── Material to process

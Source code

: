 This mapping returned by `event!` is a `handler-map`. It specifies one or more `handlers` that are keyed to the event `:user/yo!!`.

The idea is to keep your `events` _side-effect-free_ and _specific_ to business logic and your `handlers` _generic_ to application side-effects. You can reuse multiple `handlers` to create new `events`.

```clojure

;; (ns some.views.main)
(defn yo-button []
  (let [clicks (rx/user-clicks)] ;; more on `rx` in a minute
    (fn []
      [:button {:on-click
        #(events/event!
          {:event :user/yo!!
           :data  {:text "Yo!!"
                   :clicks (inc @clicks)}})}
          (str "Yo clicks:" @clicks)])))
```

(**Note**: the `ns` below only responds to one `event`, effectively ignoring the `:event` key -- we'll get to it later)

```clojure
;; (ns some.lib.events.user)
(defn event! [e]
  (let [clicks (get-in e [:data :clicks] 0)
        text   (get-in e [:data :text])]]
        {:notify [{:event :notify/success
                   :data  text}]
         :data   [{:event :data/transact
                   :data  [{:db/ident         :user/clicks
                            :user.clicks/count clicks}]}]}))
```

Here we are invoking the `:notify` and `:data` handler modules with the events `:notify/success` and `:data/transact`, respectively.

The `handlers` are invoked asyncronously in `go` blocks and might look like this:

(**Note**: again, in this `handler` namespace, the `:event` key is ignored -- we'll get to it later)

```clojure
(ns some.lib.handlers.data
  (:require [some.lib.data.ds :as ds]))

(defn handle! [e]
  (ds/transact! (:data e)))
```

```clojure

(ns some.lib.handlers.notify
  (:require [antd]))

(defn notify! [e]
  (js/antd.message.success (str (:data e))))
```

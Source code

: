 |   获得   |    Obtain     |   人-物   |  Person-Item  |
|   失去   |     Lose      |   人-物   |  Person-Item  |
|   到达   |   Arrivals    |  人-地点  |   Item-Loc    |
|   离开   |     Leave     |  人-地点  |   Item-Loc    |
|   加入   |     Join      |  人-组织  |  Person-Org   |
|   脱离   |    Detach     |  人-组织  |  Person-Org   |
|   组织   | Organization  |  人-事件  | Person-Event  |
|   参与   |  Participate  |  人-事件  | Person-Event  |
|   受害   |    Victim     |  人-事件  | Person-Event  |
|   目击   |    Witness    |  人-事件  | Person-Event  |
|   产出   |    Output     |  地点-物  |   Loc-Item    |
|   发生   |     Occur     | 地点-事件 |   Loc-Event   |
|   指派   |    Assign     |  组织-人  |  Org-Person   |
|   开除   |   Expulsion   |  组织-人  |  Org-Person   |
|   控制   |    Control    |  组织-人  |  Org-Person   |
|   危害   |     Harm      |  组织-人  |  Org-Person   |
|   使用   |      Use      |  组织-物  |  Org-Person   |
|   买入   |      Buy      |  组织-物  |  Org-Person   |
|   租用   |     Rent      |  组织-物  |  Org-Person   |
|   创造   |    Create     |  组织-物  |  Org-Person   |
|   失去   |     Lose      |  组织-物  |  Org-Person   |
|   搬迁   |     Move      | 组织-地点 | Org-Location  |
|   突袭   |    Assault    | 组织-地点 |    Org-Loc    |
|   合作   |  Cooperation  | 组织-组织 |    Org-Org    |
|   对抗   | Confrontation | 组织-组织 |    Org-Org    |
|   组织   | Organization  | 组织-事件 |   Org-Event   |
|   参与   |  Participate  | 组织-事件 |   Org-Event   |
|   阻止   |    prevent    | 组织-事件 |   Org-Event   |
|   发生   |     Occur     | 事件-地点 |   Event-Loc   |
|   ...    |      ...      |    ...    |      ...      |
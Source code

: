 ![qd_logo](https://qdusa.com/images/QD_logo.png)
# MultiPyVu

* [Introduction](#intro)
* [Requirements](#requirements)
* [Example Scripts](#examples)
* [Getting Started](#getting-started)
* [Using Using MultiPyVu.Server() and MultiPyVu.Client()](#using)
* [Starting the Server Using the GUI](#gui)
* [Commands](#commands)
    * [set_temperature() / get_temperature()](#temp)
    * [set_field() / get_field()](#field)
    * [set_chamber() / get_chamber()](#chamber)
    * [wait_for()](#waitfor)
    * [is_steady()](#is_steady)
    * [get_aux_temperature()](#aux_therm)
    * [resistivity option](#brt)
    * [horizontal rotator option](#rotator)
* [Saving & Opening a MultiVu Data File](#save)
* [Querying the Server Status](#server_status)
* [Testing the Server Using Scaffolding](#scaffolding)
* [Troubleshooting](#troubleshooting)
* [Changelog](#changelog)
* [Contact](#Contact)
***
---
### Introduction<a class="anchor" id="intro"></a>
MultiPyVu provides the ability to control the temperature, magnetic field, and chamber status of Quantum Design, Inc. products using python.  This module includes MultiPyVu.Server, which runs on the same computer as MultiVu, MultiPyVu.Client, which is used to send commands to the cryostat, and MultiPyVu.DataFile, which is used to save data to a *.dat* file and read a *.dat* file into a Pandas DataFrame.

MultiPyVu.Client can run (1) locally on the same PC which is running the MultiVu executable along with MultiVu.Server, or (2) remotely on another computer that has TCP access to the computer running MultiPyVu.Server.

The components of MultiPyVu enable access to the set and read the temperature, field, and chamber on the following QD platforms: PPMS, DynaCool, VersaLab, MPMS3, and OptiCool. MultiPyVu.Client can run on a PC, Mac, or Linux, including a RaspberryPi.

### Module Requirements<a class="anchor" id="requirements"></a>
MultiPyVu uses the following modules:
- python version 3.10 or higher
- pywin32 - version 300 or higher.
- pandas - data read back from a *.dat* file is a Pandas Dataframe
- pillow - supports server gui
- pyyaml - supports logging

────

_Work to complete_:
For the word "with", find every line in the data that holds it and copy that line.

_Task response_:
Here we are invoking the `:notify` and `:data` handler modules with the events `:notify/success` and `:data/transact`, respectively.
MultiPyVu.Client can run (1) locally on the same PC which is running the MultiVu executable along with MultiVu.Server, or (2) remotely on another computer that has TCP access to the computer running MultiPyVu.Server.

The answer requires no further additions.